Please set down, exactly, the line with "with Steph Curry](https://amara.org/en/videos/8rIkJT0XbokP)" and all lines that follow it through the end of the records below.
# # # # # # #
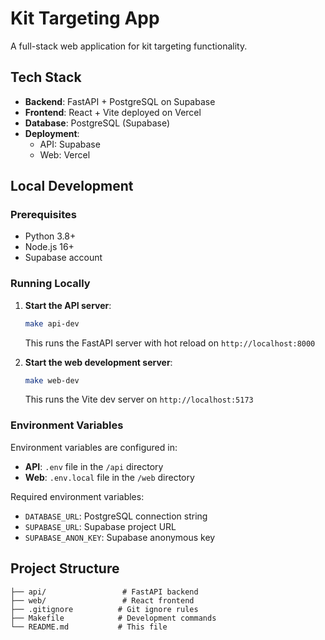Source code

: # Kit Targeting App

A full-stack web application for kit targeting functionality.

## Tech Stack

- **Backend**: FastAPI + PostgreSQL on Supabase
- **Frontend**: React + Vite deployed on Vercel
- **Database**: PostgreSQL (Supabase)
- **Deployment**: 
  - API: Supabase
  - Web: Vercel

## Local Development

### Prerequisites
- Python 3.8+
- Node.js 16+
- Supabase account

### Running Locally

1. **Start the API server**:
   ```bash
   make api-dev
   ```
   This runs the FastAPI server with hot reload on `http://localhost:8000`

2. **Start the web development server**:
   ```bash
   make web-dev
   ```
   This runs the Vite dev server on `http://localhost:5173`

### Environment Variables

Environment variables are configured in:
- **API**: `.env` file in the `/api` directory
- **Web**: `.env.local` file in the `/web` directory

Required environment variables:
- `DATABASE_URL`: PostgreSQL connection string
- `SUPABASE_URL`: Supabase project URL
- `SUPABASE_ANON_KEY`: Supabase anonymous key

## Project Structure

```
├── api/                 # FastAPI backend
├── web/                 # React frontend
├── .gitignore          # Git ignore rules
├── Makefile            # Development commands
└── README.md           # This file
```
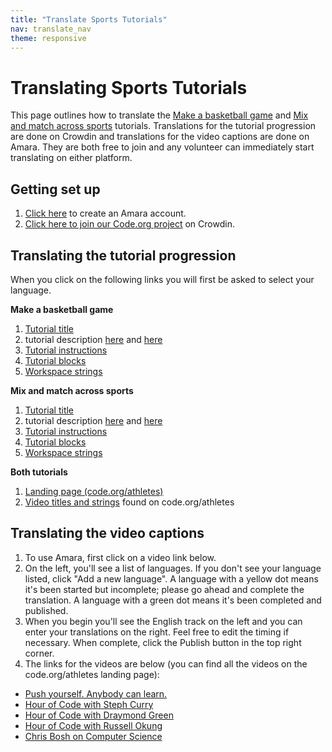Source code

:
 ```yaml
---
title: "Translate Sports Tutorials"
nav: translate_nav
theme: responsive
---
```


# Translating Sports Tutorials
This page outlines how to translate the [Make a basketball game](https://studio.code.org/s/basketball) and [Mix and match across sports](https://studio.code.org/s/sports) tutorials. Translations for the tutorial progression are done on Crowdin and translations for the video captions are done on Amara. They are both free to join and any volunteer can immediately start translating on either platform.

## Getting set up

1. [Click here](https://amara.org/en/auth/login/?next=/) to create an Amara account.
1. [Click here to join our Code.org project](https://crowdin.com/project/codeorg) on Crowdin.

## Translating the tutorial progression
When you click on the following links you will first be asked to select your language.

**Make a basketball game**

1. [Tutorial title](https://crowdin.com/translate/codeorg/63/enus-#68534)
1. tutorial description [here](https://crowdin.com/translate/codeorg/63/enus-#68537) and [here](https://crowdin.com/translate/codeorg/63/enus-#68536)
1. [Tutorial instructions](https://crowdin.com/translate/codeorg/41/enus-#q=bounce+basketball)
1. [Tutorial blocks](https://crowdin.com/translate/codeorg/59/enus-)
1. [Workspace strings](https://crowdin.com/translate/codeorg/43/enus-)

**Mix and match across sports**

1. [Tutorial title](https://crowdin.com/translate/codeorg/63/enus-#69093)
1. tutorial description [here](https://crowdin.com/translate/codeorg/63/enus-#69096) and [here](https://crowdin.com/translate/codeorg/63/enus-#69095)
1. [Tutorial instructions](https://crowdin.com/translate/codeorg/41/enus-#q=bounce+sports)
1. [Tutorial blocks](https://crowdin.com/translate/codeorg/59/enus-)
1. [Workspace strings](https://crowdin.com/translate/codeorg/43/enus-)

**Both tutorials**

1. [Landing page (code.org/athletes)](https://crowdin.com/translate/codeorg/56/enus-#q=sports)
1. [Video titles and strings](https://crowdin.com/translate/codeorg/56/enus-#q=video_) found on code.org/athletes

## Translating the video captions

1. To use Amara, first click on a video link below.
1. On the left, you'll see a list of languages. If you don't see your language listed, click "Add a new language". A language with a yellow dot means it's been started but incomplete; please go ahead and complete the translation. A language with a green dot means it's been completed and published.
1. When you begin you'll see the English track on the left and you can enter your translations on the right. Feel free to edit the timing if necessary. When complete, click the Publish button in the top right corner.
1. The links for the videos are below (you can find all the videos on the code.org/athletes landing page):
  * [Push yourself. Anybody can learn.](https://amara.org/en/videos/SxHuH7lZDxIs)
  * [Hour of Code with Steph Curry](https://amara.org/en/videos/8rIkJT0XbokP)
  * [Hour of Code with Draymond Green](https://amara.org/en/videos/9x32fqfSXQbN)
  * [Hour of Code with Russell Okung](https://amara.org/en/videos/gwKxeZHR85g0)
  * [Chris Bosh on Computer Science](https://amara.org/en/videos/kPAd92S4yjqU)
# # # # # # #
Task solution.
  * [Hour of Code with Steph Curry](https://amara.org/en/videos/8rIkJT0XbokP)
  * [Hour of Code with Draymond Green](https://amara.org/en/videos/9x32fqfSXQbN)
  * [Hour of Code with Russell Okung](https://amara.org/en/videos/gwKxeZHR85g0)
  * [Chris Bosh on Computer Science](https://amara.org/en/videos/kPAd92S4yjqU)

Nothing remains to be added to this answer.